After Laurieanne’s sister Linda was killed, Lawrence began talking more often about retiring. Gradually, in preparation for that day, he gave Laurieanne more responsibility. This, however, did not sit well with Bruce and Kirk, even though they had forfeited their positions at the funeral home for careers of their own. As the brothers watched from a distance, Jerry and David, who had turned into a handsome teenage copy of his father, became more involved in the business. That made the Lamb brothers increasingly uneasy because they feared the business would slip out of the family hands into those of Jerry and David. As time went by, those fears moved closer toward reality.

In 1985, when she was forty-nine and already older by several years than her father had been when he took over the business, Laurieanne formed her own company, which she called Little Black Sheep Inc. The intention was to formally take over Lamb Funeral Home.

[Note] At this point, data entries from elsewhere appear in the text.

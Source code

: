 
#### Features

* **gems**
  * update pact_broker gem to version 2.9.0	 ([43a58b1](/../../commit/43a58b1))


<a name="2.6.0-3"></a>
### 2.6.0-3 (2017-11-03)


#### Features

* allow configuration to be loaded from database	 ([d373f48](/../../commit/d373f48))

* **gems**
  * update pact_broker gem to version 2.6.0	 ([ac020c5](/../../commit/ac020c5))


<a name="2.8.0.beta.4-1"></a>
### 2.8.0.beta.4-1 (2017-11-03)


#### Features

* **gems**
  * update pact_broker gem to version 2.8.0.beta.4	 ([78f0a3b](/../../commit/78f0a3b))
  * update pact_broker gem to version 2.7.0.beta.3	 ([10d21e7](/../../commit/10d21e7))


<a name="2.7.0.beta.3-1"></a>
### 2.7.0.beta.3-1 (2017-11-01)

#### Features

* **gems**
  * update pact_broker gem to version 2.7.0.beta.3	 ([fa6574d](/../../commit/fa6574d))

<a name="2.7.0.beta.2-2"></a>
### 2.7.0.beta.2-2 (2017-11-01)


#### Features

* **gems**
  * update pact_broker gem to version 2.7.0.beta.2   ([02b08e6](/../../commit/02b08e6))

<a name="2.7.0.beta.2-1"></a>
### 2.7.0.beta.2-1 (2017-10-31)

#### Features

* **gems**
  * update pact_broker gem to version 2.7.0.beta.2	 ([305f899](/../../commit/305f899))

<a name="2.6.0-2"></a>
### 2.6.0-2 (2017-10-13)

With $65,000 down and a promise to pay an additional $100,000 over the next fifteen years—at nine percent interest—Laurieanne agreed to buy the business from her father.

Not surprisingly, considering their fears, Bruce and Kirk opposed the sale. The reason they gave was concern for Laurieanne’s welfare. They said their father already was breathing heavily down Laurieanne’s neck and it was making her very nervous. If she bought the funeral home, the parental pressure would only grow worse and they were worried about her health—whether she could continue under the stress not only of running the business, but of keeping Lawrence out of the office. Perhaps the real reason they opposed the sale, however, was because Bruce and Kirk feared that the business, once sold, would slip completely away from Lamb control. It would become a Sconce business, not a Lamb business.

Despite his sons’ objections, Lawrence went through with the sale.

In retrospect, it was a fateful decision on Lawrence’s part. But at age seventy-nine and anxious to step out the door, it may have seemed like the only reasonable step he could take. Turning the family business over to someone who was still a Lamb, even if non-Lambs were wielding considerable power, may have appeared a more desirable option than selling it to a total stranger and watching his life’s work disappear entirely.

But judging by what was to happen later, and what had already happened that he did not know about, Lawrence had, by passing the reins to his daughter, simply ensured that his last days would be spent in apparent pain and turmoil. Not even in his worst nightmares could he have imagined the strife that was to test his family’s strength.